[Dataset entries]
---+---
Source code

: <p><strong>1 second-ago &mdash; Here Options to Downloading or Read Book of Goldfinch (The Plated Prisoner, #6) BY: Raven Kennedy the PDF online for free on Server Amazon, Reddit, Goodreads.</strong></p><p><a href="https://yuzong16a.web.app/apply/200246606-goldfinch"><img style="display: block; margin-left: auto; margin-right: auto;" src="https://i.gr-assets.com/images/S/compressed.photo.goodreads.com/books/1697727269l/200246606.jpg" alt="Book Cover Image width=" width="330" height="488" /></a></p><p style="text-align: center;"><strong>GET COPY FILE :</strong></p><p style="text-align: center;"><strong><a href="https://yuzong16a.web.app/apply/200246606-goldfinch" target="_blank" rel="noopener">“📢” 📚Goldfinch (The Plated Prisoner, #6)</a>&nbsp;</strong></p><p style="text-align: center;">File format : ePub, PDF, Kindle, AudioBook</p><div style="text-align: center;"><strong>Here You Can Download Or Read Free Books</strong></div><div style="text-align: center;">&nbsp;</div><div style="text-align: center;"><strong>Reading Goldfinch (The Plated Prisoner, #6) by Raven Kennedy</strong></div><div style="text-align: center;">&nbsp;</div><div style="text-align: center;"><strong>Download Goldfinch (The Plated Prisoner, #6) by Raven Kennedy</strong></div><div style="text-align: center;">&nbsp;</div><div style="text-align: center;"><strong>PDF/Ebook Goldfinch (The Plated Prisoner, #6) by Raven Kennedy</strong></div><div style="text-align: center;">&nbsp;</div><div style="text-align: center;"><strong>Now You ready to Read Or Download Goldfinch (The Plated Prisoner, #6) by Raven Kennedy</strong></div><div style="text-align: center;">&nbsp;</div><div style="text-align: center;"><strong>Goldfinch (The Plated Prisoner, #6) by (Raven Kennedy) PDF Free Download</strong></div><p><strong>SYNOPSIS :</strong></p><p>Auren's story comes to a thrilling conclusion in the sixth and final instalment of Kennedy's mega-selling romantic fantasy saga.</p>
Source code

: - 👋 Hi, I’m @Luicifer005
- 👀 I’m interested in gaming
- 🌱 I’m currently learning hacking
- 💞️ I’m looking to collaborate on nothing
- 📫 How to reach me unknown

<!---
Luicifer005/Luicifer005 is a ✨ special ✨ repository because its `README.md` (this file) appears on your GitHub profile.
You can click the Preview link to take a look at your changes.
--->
---+---
# What is needed:
Which lines of the records contain the word "your"? Copy each of them.

# Solved problem:
Luicifer005/Luicifer005 is a ✨ special ✨ repository because its `README.md` (this file) appears on your GitHub profile.
You can click the Preview link to take a look at your changes.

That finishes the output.